[Listed entries — start]

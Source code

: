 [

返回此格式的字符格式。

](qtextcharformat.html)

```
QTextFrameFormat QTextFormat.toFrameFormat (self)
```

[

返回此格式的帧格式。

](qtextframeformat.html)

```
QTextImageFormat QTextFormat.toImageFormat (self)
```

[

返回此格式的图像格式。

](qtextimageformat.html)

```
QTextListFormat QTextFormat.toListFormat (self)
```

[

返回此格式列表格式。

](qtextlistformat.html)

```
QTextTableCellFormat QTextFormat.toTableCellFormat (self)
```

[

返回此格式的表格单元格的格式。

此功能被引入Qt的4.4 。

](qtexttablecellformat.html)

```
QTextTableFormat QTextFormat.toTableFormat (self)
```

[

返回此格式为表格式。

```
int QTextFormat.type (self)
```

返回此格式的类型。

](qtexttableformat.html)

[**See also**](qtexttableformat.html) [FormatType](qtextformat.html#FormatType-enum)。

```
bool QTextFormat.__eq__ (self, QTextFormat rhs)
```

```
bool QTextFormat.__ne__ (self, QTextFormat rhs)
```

[Listed entries — finish]

**Your assignment:**
Go over the data above and copy every line that has the word "bool" in it.

**The completed task:**
bool QTextFormat.__eq__ (self, QTextFormat rhs)
bool QTextFormat.__ne__ (self, QTextFormat rhs)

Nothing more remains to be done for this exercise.